Dataset excerpts
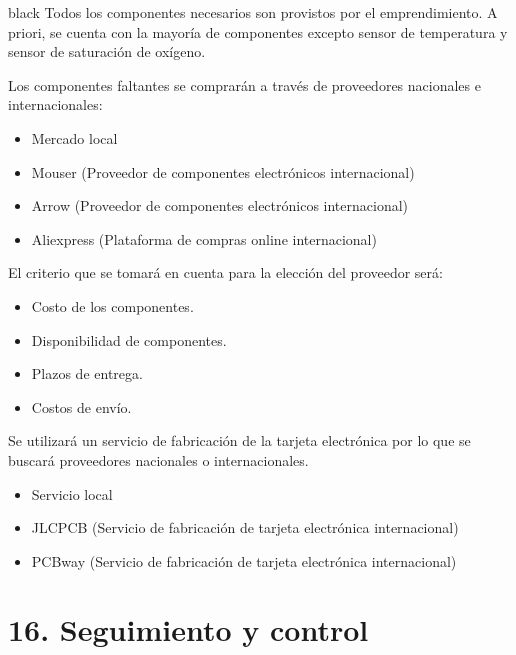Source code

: \documentclass[11pt]{charter}
\begin{document}
\begin{consigna}{black}
Todos los componentes necesarios son provistos por el emprendimiento. A priori, se cuenta con la mayoría de componentes excepto sensor de temperatura y sensor de saturación de oxígeno.

Los componentes faltantes se comprarán a través de proveedores nacionales e internacionales:
\begin{itemize} 
\item Mercado local
\item Mouser (Proveedor de componentes electrónicos internacional)
\item Arrow (Proveedor de componentes electrónicos internacional)
\item Aliexpress (Plataforma de compras online internacional)
\end{itemize}

El criterio que se tomará en cuenta para la elección del proveedor será:
\begin{itemize} 
\item Costo de los componentes.
\item Disponibilidad de componentes.
\item Plazos de entrega.
\item Costos de envío.
\end{itemize}

Se utilizará un servicio de fabricación de la tarjeta electrónica por lo que se buscará proveedores nacionales o internacionales.
\begin{itemize} 
\item Servicio local 
\item JLCPCB (Servicio de fabricación de tarjeta electrónica internacional)
\item PCBway (Servicio de fabricación de tarjeta electrónica internacional)
\end{itemize}

\end{consigna}

\newpage
\section{16. Seguimiento y control}
\label{sec:seguimiento}
\end{document}
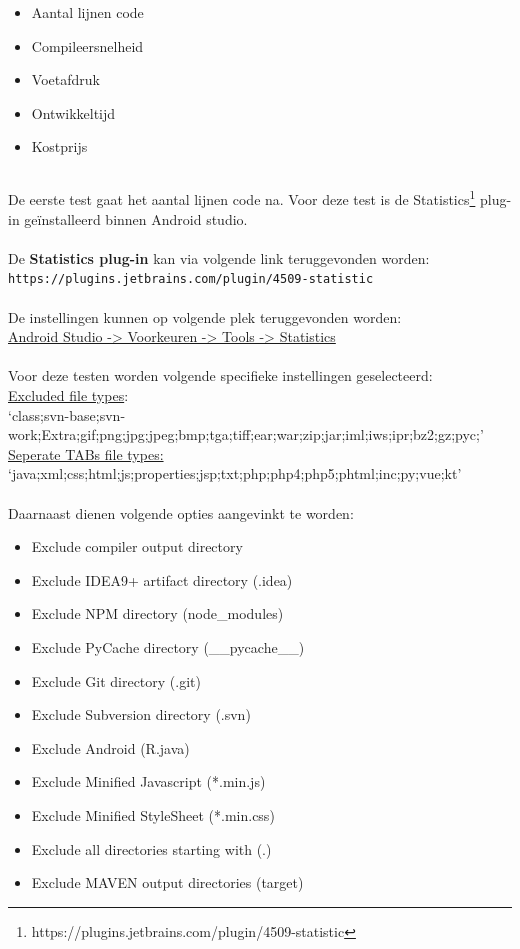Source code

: \begin{itemize}
    \item Aantal lijnen code
    \item Compileersnelheid
    \item Voetafdruk
    \item Ontwikkeltijd
    \item Kostprijs
\end{itemize}

\subsection{}
\label{sec:M-test-lijnen-code}
De eerste test gaat het aantal lijnen code na. Voor deze test is de Statistics\footnote{https://plugins.jetbrains.com/plugin/4509-statistic} plug-in geïnstalleerd binnen Android studio.
\\ \\
De \textbf{Statistics plug-in} kan via volgende link teruggevonden worden:\\
\verb*|https://plugins.jetbrains.com/plugin/4509-statistic|
\\ \\
De instellingen kunnen op volgende plek teruggevonden worden: \\ 
\underline{Android Studio -> Voorkeuren -> Tools -> Statistics}
\\ \\
Voor deze testen worden volgende specifieke instellingen geselecteerd: \\
\underline{Excluded file types}:\\ `class;svn-base;svn-work;Extra;gif;png;jpg;jpeg;bmp;tga;tiff;ear;war;zip;jar;iml;iws;ipr;bz2;gz;pyc;'
\underline{Seperate TABs file types:}\\
`java;xml;css;html;js;properties;jsp;txt;php;php4;php5;phtml;inc;py;vue;kt'
\\ \\
Daarnaast dienen volgende opties aangevinkt te worden:\\
\begin{itemize}
    \item Exclude compiler output directory
    \item Exclude IDEA9+ artifact directory (.idea)
    \item Exclude NPM directory (node\_modules)
    \item Exclude PyCache directory (\_\_pycache\_\_)
    \item Exclude Git directory (.git)
    \item Exclude Subversion directory (.svn)
    \item Exclude Android (R.java)
    \item Exclude Minified Javascript (*.min.js)
    \item Exclude Minified StyleSheet (*.min.css)
    \item Exclude all directories starting with (.)
    \item Exclude MAVEN output directories (target)
\end{itemize}

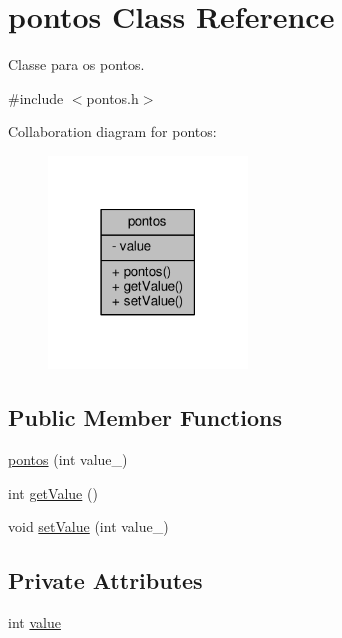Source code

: \hypertarget{classpontos}{}\section{pontos Class Reference}
\label{classpontos}


Classe para os pontos.  




{\ttfamily \#include $<$pontos.\+h$>$}



Collaboration diagram for pontos\+:
\nopagebreak
\begin{figure}[H]
\begin{center}
\leavevmode
\includegraphics[width=150pt]{classpontos__coll__graph}
\end{center}
\end{figure}
\subsection*{Public Member Functions}
\begin{DoxyCompactItemize}
\item 
\hyperlink{classpontos_ac2c939539723b5f20054239c0c78ef59}{pontos} (int value\+\_\+)
\item 
int \hyperlink{classpontos_a928ec19b58787b0dec93b801a9670070}{get\+Value} ()
\item 
void \hyperlink{classpontos_a75f82ace742aedeb18c05e4130f45951}{set\+Value} (int value\+\_\+)
\end{DoxyCompactItemize}
\subsection*{Private Attributes}
\begin{DoxyCompactItemize}
\item 
int \hyperlink{classpontos_a776f5643630f9aec273380a31d0e6e47}{value}
\end{DoxyCompactItemize}


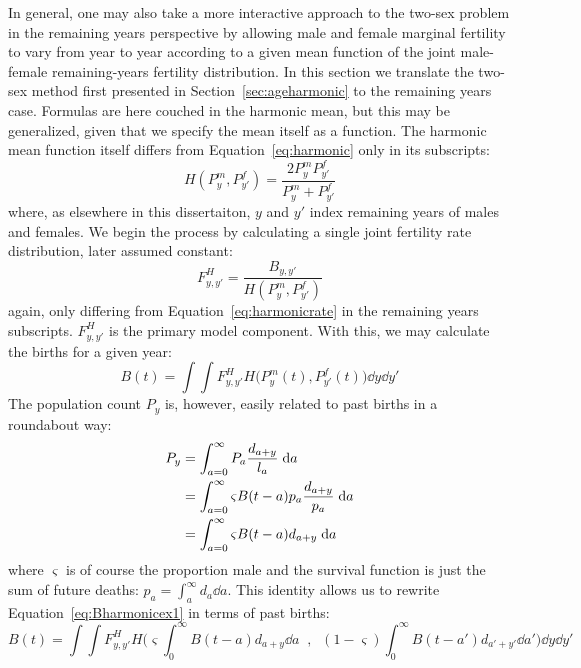  \FloatBarrier
In general, one may also take a more interactive approach to the two-sex
problem in the remaining years perspective by allowing male and female marginal
fertility to vary from year to year according to a given mean function of the
joint male-female remaining-years fertility distribution. In this section we
translate the two-sex method first presented in Section~\ref{sec:ageharmonic}
to the remaining years case. Formulas are here couched in the harmonic
mean, but this may be generalized, given that we specify the mean itself as
a function. The harmonic mean function itself differs from
Equation~\eqref{eq:harmonic} only in its subscripts:
\begin{equation}
H(P_y^m, P_{y'}^f) = \frac{2 P_y^m P_{y'}^f}{P_y^m + P_{y'}^f}
\end{equation}
where, as elsewhere in this dissertaiton, $y$ and $y'$ index remaining years of
males and females. We begin the process by calculating a single joint fertility rate distribution,
later assumed constant:
 \begin{equation}
 F_{y,y'}^H = \frac{B_{y,y'}}{H(P_y^m, P_{y'}^f)}
 \end{equation}
again, only differing from Equation~\eqref{eq:harmonicrate} in the remaining
years subscripts. $F_{y,y'}^H$ is the primary model component. With this, we may
calculate the births for a given year:
 \begin{equation}
 \label{eq:Bharmonicex1}
 B(t) = \int \int F_{y,y'}^H H\Big(P_{y}^m(t), P_{y'}^f(t)\Big) \dd y \dd
 y'
 \end{equation}
The population count $P_y$ is, however, easily related to past births in a
roundabout way:
\begin{align}
P_y &= \int_{a=0}^\infty P_a \frac{d_{a+y}}{l_a} \; \mathrm{d} a \notag \\
    &= \int_{a=0}^\infty \varsigma B(t-a)p_a \frac{d_{a+y}}{p_a} \; \mathrm{d} a \notag \\
    &= \int_{a=0}^\infty \varsigma B(t-a)d_{a+y} \; \mathrm{d} a
\end{align}
where $\varsigma$ is of course the proportion male and the survival function is
just the sum of future deaths: $p_a = \int _a^\infty d_a \dd a$. This identity
allows us to rewrite Equation~\eqref{eq:Bharmonicex1} in terms of past births:
 \begin{equation}
 \label{eq:Bharmonicex1}
 B(t) = \int \int F_{y,y'}^H H\Bigg(\varsigma \int _0^\infty B(t-a)d_{a+y}\dd
 a\;\;,\;\; (1-\varsigma) \int _0^\infty B(t-a')d_{a'+y'} \dd a'\Bigg) \dd y \dd
 y'
 \end{equation}
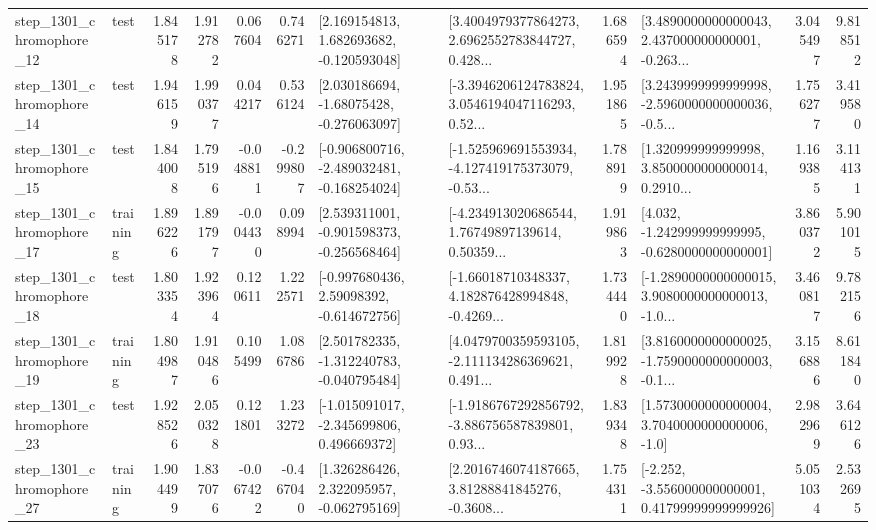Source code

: \begin{tabular}{llrrrrllrlrr}
 step\_1301\_chromophore\_12 &      test &      1.845178 &    1.912782 &      0.067604 &  0.746271 &    [2.169154813, 1.682693682, -0.120593048] &  [3.4004979377864273, 2.6962552783844727, 0.428... &       1.686594 &  [3.4890000000000043, 2.437000000000001, -0.263... &            3.045497 &          9.818512 \\
 step\_1301\_chromophore\_14 &      test &      1.946159 &    1.990377 &      0.044217 &  0.536124 &    [2.030186694, -1.68075428, -0.276063097] &  [-3.3946206124783824, 3.0546194047116293, 0.52... &       1.951865 &  [3.2439999999999998, -2.5960000000000036, -0.5... &            1.756277 &          3.419580 \\
 step\_1301\_chromophore\_15 &      test &      1.844008 &    1.795196 &     -0.048811 & -0.299807 &  [-0.906800716, -2.489032481, -0.168254024] &  [-1.525969691553934, -4.127419175373079, -0.53... &       1.788919 &  [1.320999999999998, 3.8500000000000014, 0.2910... &            1.169385 &          3.114131 \\
 step\_1301\_chromophore\_17 &  training &      1.896226 &    1.891797 &     -0.004430 &  0.098994 &   [2.539311001, -0.901598373, -0.256568464] &  [-4.234913020686544, 1.76749897139614, 0.50359... &       1.919863 &   [4.032, -1.242999999999995, -0.6280000000000001] &            3.860372 &          5.901015 \\
 step\_1301\_chromophore\_18 &      test &      1.803354 &    1.923964 &      0.120611 &  1.222571 &    [-0.997680436, 2.59098392, -0.614672756] &  [-1.66018710348337, 4.182876428994848, -0.4269... &       1.734440 &  [-1.2890000000000015, 3.9080000000000013, -1.0... &            3.460817 &          9.782156 \\
 step\_1301\_chromophore\_19 &  training &      1.804987 &    1.910486 &      0.105499 &  1.086786 &   [2.501782335, -1.312240783, -0.040795484] &  [4.0479700359593105, -2.111134286369621, 0.491... &       1.819928 &  [3.8160000000000025, -1.7590000000000003, -0.1... &            3.156886 &          8.611840 \\
 step\_1301\_chromophore\_23 &      test &      1.928526 &    2.050328 &      0.121801 &  1.233272 &   [-1.015091017, -2.345699806, 0.496669372] &  [-1.9186767292856792, -3.886756587839801, 0.93... &       1.839348 &     [1.5730000000000004, 3.7040000000000006, -1.0] &            2.982969 &          3.646126 \\
 step\_1301\_chromophore\_27 &  training &      1.904499 &    1.837076 &     -0.067422 & -0.467040 &    [1.326286426, 2.322095957, -0.062795169] &  [2.2016746074187665, 3.81288841845276, -0.3608... &       1.754311 &  [-2.252, -3.556000000000001, 0.41799999999999926] &            5.051034 &          2.532695 \\

\end{tabular}
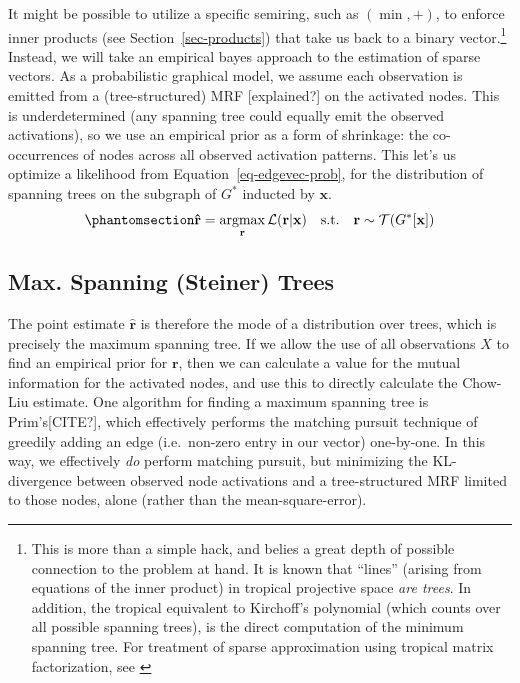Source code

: \documentclass[%
	12pt,
		oneside,
		letterpaper
]{book}
\begin{document}
It might be possible to utilize a specific semiring, such as
\((\min,+)\), to enforce inner products (see Section~\ref{sec-products})
that take us back to a binary vector.\footnote{ This is more than a
  simple hack, and belies a great depth of possible connection to the
  problem at hand. It is known that ``lines'' (arising from equations of
  the inner product) in tropical projective space \emph{are
  trees}.\autocite{tropicalGrassmannian_2004} In addition, the tropical
  equivalent to Kirchoff's polynomial (which counts over all possible
  spanning trees), is the direct computation of the minimum spanning
  tree.\autocite{TropicalKirchhoffsformula_Jukna2021} For treatment of
  sparse approximation using tropical matrix factorization, see
  \textcite{Sparsedataembedding_Omanovic2021}} Instead, we will take an
empirical bayes approach to the estimation of sparse
vectors.\autocite{EmpiricalBayesianStrategy_Wipf2007} As a probabilistic
graphical model, we assume each observation is emitted from a
(tree-structured) MRF {[}explained?{]} on the activated nodes. This is
underdetermined (any spanning tree could equally emit the observed
activations), so we use an empirical prior as a form of shrinkage: the
co-occurrences of nodes across all observed activation patterns. This
let's us optimize a likelihood from Equation~\ref{eq-edgevec-prob}, for
the distribution of spanning trees on the subgraph of \(G^*\) inducted
by \(\mathbf{x}\).
\begin{equation}\phantomsection\label{eq-sparse-approx-tree}{
\mathbf{\hat{r}} = \operatorname*{argmax}_{\mathbf{r}}{\mathcal{L}(\mathbf{r}|\mathbf{x})} \quad \text{s.t.}\quad \mathbf{r}\sim \mathcal{T}(G^*[\mathbf{x}])
}\end{equation}

\subsection{Max. Spanning (Steiner) Trees}\label{sec-steiner}

The point estimate \(\hat{\mathbf{r}}\) is therefore the mode of a
distribution over trees, which is precisely the maximum spanning
tree.\autocite{EfficientComputationExpectations_Zmigrod2021} If we allow
the use of all observations \(X\) to find an empirical prior for
\(\mathbf{r}\), then we can calculate a value for the mutual information
for the activated nodes, and use this to directly calculate the Chow-Liu
estimate. One algorithm for finding a maximum spanning tree is
Prim's{[}CITE?{]}, which effectively performs the matching pursuit
technique of greedily adding an edge (i.e.~non-zero entry in our vector)
one-by-one. In this way, we effectively \emph{do} perform matching
pursuit, but minimizing the KL-divergence between observed node
activations and a tree-structured MRF limited to those nodes, alone
(rather than the mean-square-error).
\end{document}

What the task asks >> From the data above, state how many lines hold the string "observed", and give the number without other words.

Response to this exercise >> 3